**PROBLEM DESCRIPTION**
Each line with the word "more" must appear in the answer, copied from the records.

━━━━━ THE INPUT ━━━━━

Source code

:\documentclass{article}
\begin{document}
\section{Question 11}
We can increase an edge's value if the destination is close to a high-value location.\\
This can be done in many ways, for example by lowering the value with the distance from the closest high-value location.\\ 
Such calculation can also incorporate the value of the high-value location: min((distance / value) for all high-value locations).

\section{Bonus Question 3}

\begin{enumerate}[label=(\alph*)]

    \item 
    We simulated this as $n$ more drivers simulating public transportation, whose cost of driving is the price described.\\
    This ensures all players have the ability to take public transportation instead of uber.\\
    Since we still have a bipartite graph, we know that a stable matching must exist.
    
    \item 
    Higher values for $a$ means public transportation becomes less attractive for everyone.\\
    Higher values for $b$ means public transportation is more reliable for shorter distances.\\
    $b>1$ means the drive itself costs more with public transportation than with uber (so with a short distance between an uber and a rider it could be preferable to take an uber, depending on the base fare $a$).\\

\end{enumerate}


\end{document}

━━━━━

**YOUR SOLUTION**
    We simulated this as $n$ more drivers simulating public transportation, whose cost of driving is the price described.\\
    Higher values for $b$ means public transportation is more reliable for shorter distances.\\
    $b>1$ means the drive itself costs more with public transportation than with uber (so with a short distance between an uber and a rider it could be preferable to take an uber, depending on the base fare $a$).\\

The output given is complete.